Y nos siguen metiendo el mono

William Anastacio Areas Calvo


Aprecio a los monos

…A mis primos, los monos muertos
en el incendio de la Reserva de Biosfera Indio Maíz

Mis primos, viven en los árboles;
hace mucho tiempo bajaron
y regresaron a ellos más inteligentes.

No producen armas,
no son banqueros, religiosos, políticos…
¡No son ladrones, pedófilos, feminicidas!
No usan Facebook, ni «red social» alguna;
comen chayules capturados con el pene,
aderezados con hojas de Ojoche y frutas de Mora.

Aprecio sus maromas entre ramas de Espavel,
sus chillidos llamando a la manada familiar,
a subir la rama más alta del árbol.

Quiero rascarme como lo hacen ellos,
viendo el atardecer mientras mordisquean a su mona.

 

La mona de mi madre

Mi madre era una mona bien mona.
Siempre me dijo, cuando era un mono pequeño:
—¡Uy, cuidado el mono! ¡Ahí viene el mono!

Crecí teniendo miedo a los monos.

Cuando fui un poco mayor, empecé a entender el asunto de los monos.
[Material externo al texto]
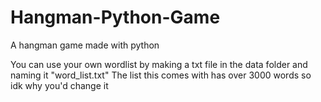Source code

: # Hangman-Python-Game
A hangman game made with python

You can use your own wordlist by making a txt file in the data folder and naming it "word_list.txt"
The list this comes with has over 3000 words so idk why you'd change it
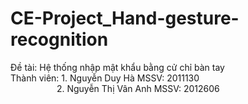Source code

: # CE-Project_Hand-gesture-recognition<br>
Đề tài: Hệ thống nhập mật khẩu bằng cử chỉ bàn tay<br>
Thành viên: 1. Nguyễn Duy Hà       MSSV: 2011130<br>
&emsp;&emsp;&emsp;&emsp;&emsp;
2. Nguyễn Thị Vân Anh  MSSV: 2012606<br>

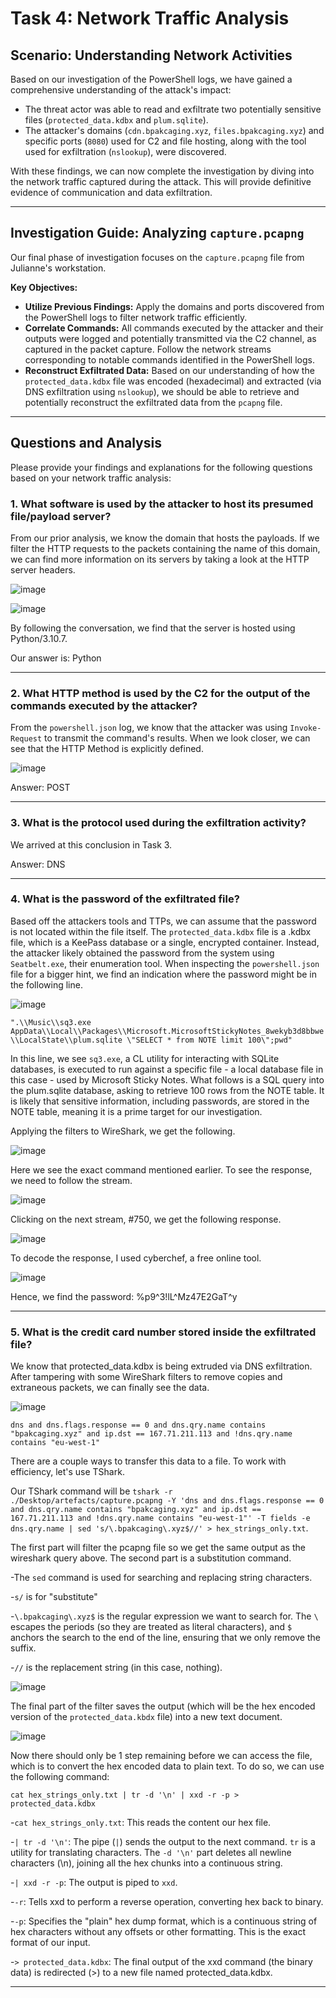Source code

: # Task 4: Network Traffic Analysis

## Scenario: Understanding Network Activities

Based on our investigation of the PowerShell logs, we have gained a comprehensive understanding of the attack's impact:

* The threat actor was able to read and exfiltrate two potentially sensitive files (`protected_data.kdbx` and `plum.sqlite`).
* The attacker's domains (`cdn.bpakcaging.xyz`, `files.bpakcaging.xyz`) and specific ports (`8080`) used for C2 and file hosting, along with the tool used for exfiltration (`nslookup`), were discovered.

With these findings, we can now complete the investigation by diving into the network traffic captured during the attack. This will provide definitive evidence of communication and data exfiltration.

---

## Investigation Guide: Analyzing `capture.pcapng`

Our final phase of investigation focuses on the `capture.pcapng` file from Julianne's workstation.

**Key Objectives:**

* **Utilize Previous Findings:** Apply the domains and ports discovered from the PowerShell logs to filter network traffic efficiently.
* **Correlate Commands:** All commands executed by the attacker and their outputs were logged and potentially transmitted via the C2 channel, as captured in the packet capture. Follow the network streams corresponding to notable commands identified in the PowerShell logs.
* **Reconstruct Exfiltrated Data:** Based on our understanding of how the `protected_data.kdbx` file was encoded (hexadecimal) and extracted (via DNS exfiltration using `nslookup`), we should be able to retrieve and potentially reconstruct the exfiltrated data from the `pcapng` file.

---

## Questions and Analysis

Please provide your findings and explanations for the following questions based on your network traffic analysis:

### 1. What software is used by the attacker to host its presumed file/payload server?

From our prior analysis, we know the domain that hosts the payloads. If we filter the HTTP requests to the packets containing the name of this domain, we can find more information on its servers by taking a look at the HTTP server headers. 

![image](https://github.com/user-attachments/assets/f1f47358-b88a-491a-abf9-cfd47a99e332)

![image](https://github.com/user-attachments/assets/acfa2c29-e79b-468c-a20a-2048ab11c8f1)

By following the conversation, we find that the server is hosted using Python/3.10.7.

Our answer is: Python

---

### 2. What HTTP method is used by the C2 for the output of the commands executed by the attacker?

From the `powershell.json` log, we know that the attacker was using `Invoke-Request` to transmit the command's results. When we look closer, we can see that the HTTP Method is explicitly defined.

![image](https://github.com/user-attachments/assets/b9d19314-55ed-4d4f-bdb5-c61b7e7ab6c7)

Answer: POST

---

### 3. What is the protocol used during the exfiltration activity?

We arrived at this conclusion in Task 3.

Answer: DNS

---

### 4. What is the password of the exfiltrated file?

Based off the attackers tools and TTPs, we can assume that the password is not located within the file itself. The `protected_data.kdbx` file is a .kdbx file, which is a KeePass database or a single, encrypted container. Instead, the attacker likely obtained the password from the system using `Seatbelt.exe`, their enumeration tool. When inspecting the `powershell.json` file for a bigger hint, we find an indication where the password might be in the following line.

![image](https://github.com/user-attachments/assets/7f3413ce-aafc-4062-bbcd-5c5257767ce2)

`".\\Music\\sq3.exe AppData\\Local\\Packages\\Microsoft.MicrosoftStickyNotes_8wekyb3d8bbwe\\LocalState\\plum.sqlite \"SELECT * from NOTE limit 100\";pwd"`

In this line, we see `sq3.exe`, a CL utility for interacting with SQLite databases, is executed to run against a specific file - a local database file in this case - used by Microsoft Sticky Notes. What follows is a SQL query into the plum.sqlite database, asking to retrieve 100 rows from the NOTE table. It is likely that sensitive information, including passwords, are stored in the NOTE table, meaning it is a prime target for our investigation. 

Applying the filters to WireShark, we get the following.

![image](https://github.com/user-attachments/assets/10dcc992-e90d-46c5-9142-e3b77743f3f7)

Here we see the exact command mentioned earlier. To see the response, we need to follow the stream.

![image](https://github.com/user-attachments/assets/1af9f756-55a9-4869-ba98-0488e5901809)

Clicking on the next stream, #750, we get the following response.

![image](https://github.com/user-attachments/assets/38a98c22-deea-45f0-b539-9ae7bab43669)

To decode the response, I used cyberchef, a free online tool.

![image](https://github.com/user-attachments/assets/0298b8f4-cc21-4228-b415-c985578bc238)

Hence, we find the password: %p9^3!lL^Mz47E2GaT^y

---

### 5. What is the credit card number stored inside the exfiltrated file?

We know that protected_data.kdbx is being extruded via DNS exfiltration. After tampering with some WireShark filters to remove copies and extraneous packets, we can finally see the data. 

![image](https://github.com/user-attachments/assets/3ca8e48c-3205-422c-a821-13d0dcc4f205)

`dns and dns.flags.response == 0 and dns.qry.name contains "bpakcaging.xyz" and ip.dst == 167.71.211.113 and !dns.qry.name contains "eu-west-1"`

There are a couple ways to transfer this data to a file. To work with efficiency, let's use TShark.

Our TShark command will be `tshark -r ./Desktop/artefacts/capture.pcapng -Y 'dns and dns.flags.response == 0 and dns.qry.name contains "bpakcaging.xyz" and ip.dst == 167.71.211.113 and !dns.qry.name contains "eu-west-1"' -T fields -e dns.qry.name | sed 's/\.bpakcaging\.xyz$//' > hex_strings_only.txt`.

The first part will filter the pcapng file so we get the same output as the wireshark query above. The second part is a substitution command. 

-The `sed` command is used for searching and replacing string characters.

-`s/` is for "substitute"

-`\.bpakcaging\.xyz$` is the regular expression we want to search for. The `\` escapes the periods (so they are treated as literal characters), and `$` anchors the search to the end of the line, ensuring that we only remove the suffix.

-`//` is the replacement string (in this case, nothing).

![image](https://github.com/user-attachments/assets/5f2c9cbb-4b5b-4d23-a8d1-fdd4cc4d679c)

The final part of the filter saves the output (which will be the hex encoded version of the `protected_data.kbdx` file) into a new text document. 

![image](https://github.com/user-attachments/assets/f7c184b5-013e-46d4-b3ad-bbee42865c7a)


Now there should only be 1 step remaining before we can access the file, which is to convert the hex encoded data to plain text. To do so, we can use the following command:

`cat hex_strings_only.txt | tr -d '\n' | xxd -r -p > protected_data.kdbx`

-`cat hex_strings_only.txt`: This reads the content our hex file.

-`| tr -d '\n'`: The pipe (`|`) sends the output to the next command. `tr` is a utility for translating characters. The `-d '\n'` part deletes all newline characters (\n), joining all the hex chunks into a continuous string.

-`| xxd -r -p`: The output is piped to `xxd`.

-`-r`: Tells xxd to perform a reverse operation, converting hex back to binary.

-`-p`: Specifies the "plain" hex dump format, which is a continuous string of hex characters without any offsets or other formatting. This is the exact format of our input.

-`> protected_data.kdbx`: The final output of the xxd command (the binary data) is redirected (>) to a new file named protected_data.kdbx.



---
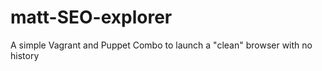 matt-SEO-explorer
=================

A simple Vagrant and Puppet Combo to launch a "clean" browser with no history
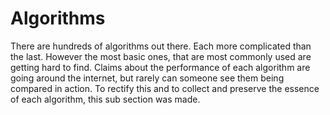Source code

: # Algorithms

There are hundreds of algorithms out there. Each more complicated than the
last. However the most basic ones, that are most commonly used are getting
hard to find. Claims about the performance of each algorithm are going
around the internet, but rarely can someone see them being compared in
action. To rectify this and to collect and preserve the essence of each
algorithm, this sub section was made.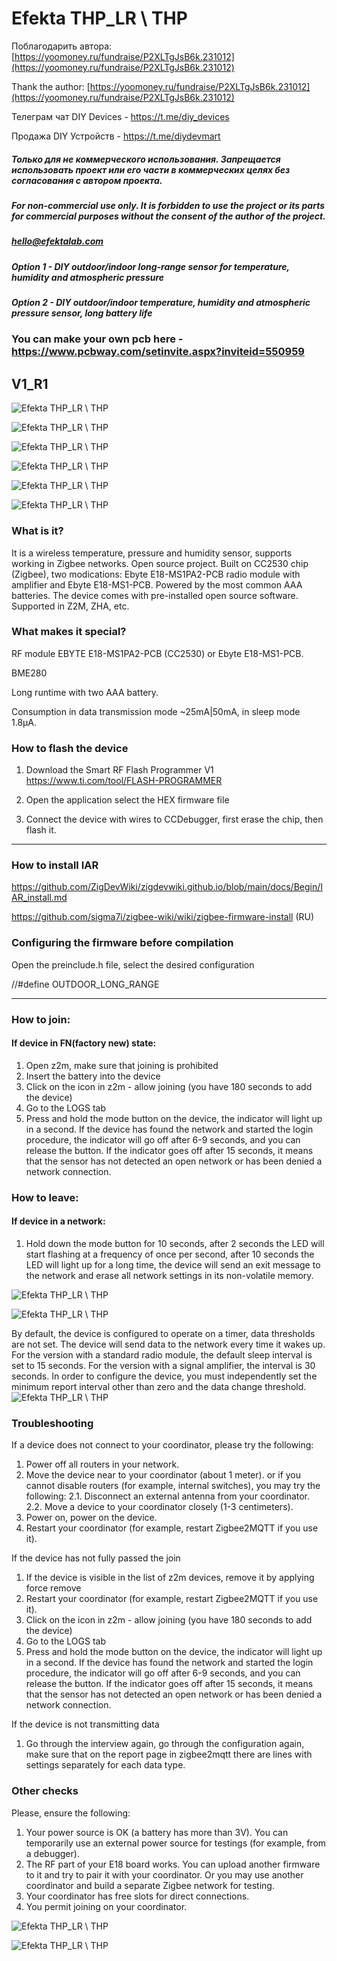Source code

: # Efekta THP_LR \ THP

Поблагодарить автора: [https://yoomoney.ru/fundraise/P2XLTgJsB6k.231012](https://yoomoney.ru/fundraise/P2XLTgJsB6k.231012)

Thank the author: [https://yoomoney.ru/fundraise/P2XLTgJsB6k.231012](https://yoomoney.ru/fundraise/P2XLTgJsB6k.231012)

Телеграм чат DIY Devices - https://t.me/diy_devices

Продажа DIY Устройств - https://t.me/diydevmart


##### Только для не коммерческого использования. Запрещается использовать проект или его части в коммерческих целях без согласования с автором проекта.

##### For non-commercial use only. It is forbidden to use the project or its parts for commercial purposes without the consent of the author of the project.

##### hello@efektalab.com


##### Option 1 - DIY outdoor/indoor long-range sensor for temperature, humidity and atmospheric pressure

##### Option 2 - DIY outdoor/indoor temperature, humidity and atmospheric pressure sensor, long battery life

### You can make your own pcb here - https://www.pcbway.com/setinvite.aspx?inviteid=550959

## V1_R1

![Efekta THP_LR \ THP](https://github.com/smartboxchannel/Outdoor-long-range-sensor-for-temperature-humidity-and-atmospheric-pressure-Zigbee/blob/main/IMAGES/001.png) 


![Efekta THP_LR \ THP](https://github.com/smartboxchannel/Outdoor-long-range-sensor-for-temperature-humidity-and-atmospheric-pressure-Zigbee/blob/main/IMAGES/01.jpg)


![Efekta THP_LR \ THP](https://github.com/smartboxchannel/Outdoor-long-range-sensor-for-temperature-humidity-and-atmospheric-pressure-Zigbee/blob/main/IMAGES/0005.jpg)


![Efekta THP_LR \ THP](https://github.com/smartboxchannel/Outdoor-long-range-sensor-for-temperature-humidity-and-atmospheric-pressure-Zigbee/blob/main/IMAGES/0006.jpg) 


![Efekta THP_LR \ THP](https://github.com/smartboxchannel/Outdoor-long-range-sensor-for-temperature-humidity-and-atmospheric-pressure-Zigbee/blob/main/IMAGES/0007.jpg) 


![Efekta THP_LR \ THP](https://github.com/smartboxchannel/Outdoor-long-range-sensor-for-temperature-humidity-and-atmospheric-pressure-Zigbee/blob/main/SCHEME/THP_THPLR.png) 


### What is it?
It is a wireless temperature, pressure and humidity sensor, supports working in Zigbee networks. Open source project. Built on CC2530 chip (Zigbee), two modications: Ebyte E18-MS1PA2-PCB radio module with amplifier and Ebyte E18-MS1-PCB. Powered by the most common AAA batteries. The device comes with pre-installed open source software. Supported in Z2M, ZHA, etc.

### What makes it special?
RF module EBYTE E18-MS1PA2-PCB (CC2530) or Ebyte E18-MS1-PCB.

BME280

Long runtime with two AAA battery.

Consumption in data transmission mode ~25mA|50mA, in sleep mode 1.8μA.


### How to flash the device

1. Download the Smart RF Flash Programmer V1 https://www.ti.com/tool/FLASH-PROGRAMMER

2. Open the application select the HEX firmware file

3. Connect the device with wires to CCDebugger, first erase the chip, then flash it.

---

### How to install IAR

https://github.com/ZigDevWiki/zigdevwiki.github.io/blob/main/docs/Begin/IAR_install.md

https://github.com/sigma7i/zigbee-wiki/wiki/zigbee-firmware-install (RU)

### Сonfiguring the firmware before compilation

Open the preinclude.h file, select the desired configuration

//#define OUTDOOR_LONG_RANGE

---

### How to join:
#### If device in FN(factory new) state:

1. Open z2m, make sure that joining is prohibited
2. Insert the battery into the device
3. Click on the icon in z2m - allow joining (you have 180 seconds to add the device)
4. Go to the LOGS tab
5. Press and hold the mode button on the device, the indicator will light up in a second. If the device has found the network and started the login procedure, the indicator will go off after 6-9 seconds, and you can release the button. If the indicator goes off after 15 seconds, it means that the sensor has not detected an open network or has been denied a network connection.

### How to leave:
#### If device in a network:
1. Hold down the mode button for 10 seconds, after 2 seconds the LED will start flashing at a frequency of once per second, after 10 seconds the LED will light up for a long time, the device will send an exit message to the network and erase all network settings in its non-volatile memory.

![Efekta THP_LR \ THP](https://raw.githubusercontent.com/smartboxchannel/EFEKTA-TH-THLR-Outdoor-Indoor-sensor-Zigbee/refs/heads/main/IMAGES/0056.png) 

![Efekta THP_LR \ THP](https://raw.githubusercontent.com/smartboxchannel/EFEKTA-TH-THLR-Outdoor-Indoor-sensor-Zigbee/refs/heads/main/IMAGES/0057.png) 


By default, the device is configured to operate on a timer, data thresholds are not set. The device will send data to the network every time it wakes up. For the version with a standard radio module, the default sleep interval is set to 15 seconds. For the version with a signal amplifier, the interval is 30 seconds. In order to configure the device, you must independently set the minimum report interval other than zero and the data change threshold.
![Efekta THP_LR \ THP](https://raw.githubusercontent.com/smartboxchannel/EFEKTA-TH-THLR-Outdoor-Indoor-sensor-Zigbee/refs/heads/main/IMAGES/0055.png) 


### Troubleshooting

If a device does not connect to your coordinator, please try the following:

1. Power off all routers in your network.
2. Move the device near to your coordinator (about 1 meter).
or if you cannot disable routers (for example, internal switches), you may try the following:
2.1. Disconnect an external antenna from your coordinator.
2.2. Move a device to your coordinator closely (1-3 centimeters).
3. Power on, power on the device.
4. Restart your coordinator (for example, restart Zigbee2MQTT if you use it).

If the device has not fully passed the join

1. If the device is visible in the list of z2m devices, remove it by applying force remove
2. Restart your coordinator (for example, restart Zigbee2MQTT if you use it).
3. Click on the icon in z2m - allow joining (you have 180 seconds to add the device)
4. Go to the LOGS tab
5. Press and hold the mode button on the device, the indicator will light up in a second. If the device has found the network and started the login procedure, the indicator will go off after 6-9 seconds, and you can release the button. If the indicator goes off after 15 seconds, it means that the sensor has not detected an open network or has been denied a network connection.

If the device is not transmitting data

1. Go through the interview again, go through the configuration again, make sure that on the report page in zigbee2mqtt there are lines with settings separately for each data type.


### Other checks

Please, ensure the following:

1. Your power source is OK (a battery has more than 3V). You can temporarily use an external power source for testings (for example, from a debugger).
2. The RF part of your E18 board works. You can upload another firmware to it and try to pair it with your coordinator. Or you may use another coordinator and build a separate Zigbee network for testing.
3. Your coordinator has free slots for direct connections.
4. You permit joining on your coordinator.

![Efekta THP_LR \ THP](https://raw.githubusercontent.com/smartboxchannel/EFEKTA-TH-THLR-Outdoor-Indoor-sensor-Zigbee/refs/heads/main/IMAGES/pp00.png) 

![Efekta THP_LR \ THP](https://raw.githubusercontent.com/smartboxchannel/EFEKTA-TH-THLR-Outdoor-Indoor-sensor-Zigbee/refs/heads/main/IMAGES/pp02.png)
Había monas que me atraían, otras no, solo socializar con ellas.

Siendo un mono adolescente me metieron muchas veces el mono.

Algún mono «amigo» me insinuó que a la mona de pelo largo que pasa todos los días por la calle, yo le gusto. Realmente no era más que una metida de mono. Una vez más, me lo metieron.

En el colegio hubo monos buenos ‒los compañeros, algunos profesores‒ y monos malos. Algunos monos vestidos de sotana; nos metían el mono.

Han proliferado los lugares en donde «venden» por unos cuantos pesos la metida de mono. No es nada nuevo, eso viene con la historia de la momanidad. El mono vivo jode al mono más pendejo.

La monísima de mi madre, siempre se preocupaba de que no me metieran el mono, pero indefectiblemente pasaba. Entonces, me di cuenta que había dos tipos de mono: el mono que ya es mono por naturaleza y el mono que se hace el mono. Este es un hipócrita.

Es triste, pero a la fecha permitimos nos sigan metiendo el mono.